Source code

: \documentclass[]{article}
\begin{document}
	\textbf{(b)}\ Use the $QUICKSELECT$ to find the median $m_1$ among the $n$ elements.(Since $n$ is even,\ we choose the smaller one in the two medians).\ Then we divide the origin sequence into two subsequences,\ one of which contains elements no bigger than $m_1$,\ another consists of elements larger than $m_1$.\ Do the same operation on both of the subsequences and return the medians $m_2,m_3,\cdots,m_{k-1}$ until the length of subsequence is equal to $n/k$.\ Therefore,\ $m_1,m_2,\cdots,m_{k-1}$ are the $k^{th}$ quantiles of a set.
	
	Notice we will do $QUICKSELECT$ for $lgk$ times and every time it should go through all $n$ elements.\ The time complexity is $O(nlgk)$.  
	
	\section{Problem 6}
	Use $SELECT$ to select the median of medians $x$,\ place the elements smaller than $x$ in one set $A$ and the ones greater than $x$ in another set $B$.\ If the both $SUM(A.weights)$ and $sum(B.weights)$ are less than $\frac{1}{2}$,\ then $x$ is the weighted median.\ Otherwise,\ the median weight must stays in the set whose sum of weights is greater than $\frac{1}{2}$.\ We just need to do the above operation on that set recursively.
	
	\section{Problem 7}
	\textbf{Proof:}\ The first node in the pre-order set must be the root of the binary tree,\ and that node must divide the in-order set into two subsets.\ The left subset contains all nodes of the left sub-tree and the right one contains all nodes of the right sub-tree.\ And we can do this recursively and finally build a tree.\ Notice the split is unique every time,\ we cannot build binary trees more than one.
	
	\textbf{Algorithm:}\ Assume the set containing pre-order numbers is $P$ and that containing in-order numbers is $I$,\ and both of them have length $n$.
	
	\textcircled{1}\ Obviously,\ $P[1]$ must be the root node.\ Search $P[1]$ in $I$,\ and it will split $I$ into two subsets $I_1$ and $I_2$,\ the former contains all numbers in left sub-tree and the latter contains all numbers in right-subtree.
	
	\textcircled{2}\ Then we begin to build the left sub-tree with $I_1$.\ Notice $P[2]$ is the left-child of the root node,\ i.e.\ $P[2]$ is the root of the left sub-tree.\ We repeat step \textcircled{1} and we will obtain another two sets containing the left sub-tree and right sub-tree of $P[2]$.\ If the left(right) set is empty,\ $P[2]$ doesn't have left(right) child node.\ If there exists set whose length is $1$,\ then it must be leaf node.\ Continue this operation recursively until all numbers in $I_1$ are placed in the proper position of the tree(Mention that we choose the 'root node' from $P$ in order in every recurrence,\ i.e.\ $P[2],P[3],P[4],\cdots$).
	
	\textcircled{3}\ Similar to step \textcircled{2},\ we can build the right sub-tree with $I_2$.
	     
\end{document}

• _Task to carry out_
Every line from the first entry to the line containing "numbers in right-subtree." should be transcribed exactly, and nothing beyond it.

• _Result below_
Source code

: \documentclass[]{article}
\begin{document}
	\textbf{(b)}\ Use the $QUICKSELECT$ to find the median $m_1$ among the $n$ elements.(Since $n$ is even,\ we choose the smaller one in the two medians).\ Then we divide the origin sequence into two subsequences,\ one of which contains elements no bigger than $m_1$,\ another consists of elements larger than $m_1$.\ Do the same operation on both of the subsequences and return the medians $m_2,m_3,\cdots,m_{k-1}$ until the length of subsequence is equal to $n/k$.\ Therefore,\ $m_1,m_2,\cdots,m_{k-1}$ are the $k^{th}$ quantiles of a set.
	
	Notice we will do $QUICKSELECT$ for $lgk$ times and every time it should go through all $n$ elements.\ The time complexity is $O(nlgk)$.  
	
	\section{Problem 6}
	Use $SELECT$ to select the median of medians $x$,\ place the elements smaller than $x$ in one set $A$ and the ones greater than $x$ in another set $B$.\ If the both $SUM(A.weights)$ and $sum(B.weights)$ are less than $\frac{1}{2}$,\ then $x$ is the weighted median.\ Otherwise,\ the median weight must stays in the set whose sum of weights is greater than $\frac{1}{2}$.\ We just need to do the above operation on that set recursively.
	
	\section{Problem 7}
	\textbf{Proof:}\ The first node in the pre-order set must be the root of the binary tree,\ and that node must divide the in-order set into two subsets.\ The left subset contains all nodes of the left sub-tree and the right one contains all nodes of the right sub-tree.\ And we can do this recursively and finally build a tree.\ Notice the split is unique every time,\ we cannot build binary trees more than one.
	
	\textbf{Algorithm:}\ Assume the set containing pre-order numbers is $P$ and that containing in-order numbers is $I$,\ and both of them have length $n$.
	
	\textcircled{1}\ Obviously,\ $P[1]$ must be the root node.\ Search $P[1]$ in $I$,\ and it will split $I$ into two subsets $I_1$ and $I_2$,\ the former contains all numbers in left sub-tree and the latter contains all numbers in right-subtree.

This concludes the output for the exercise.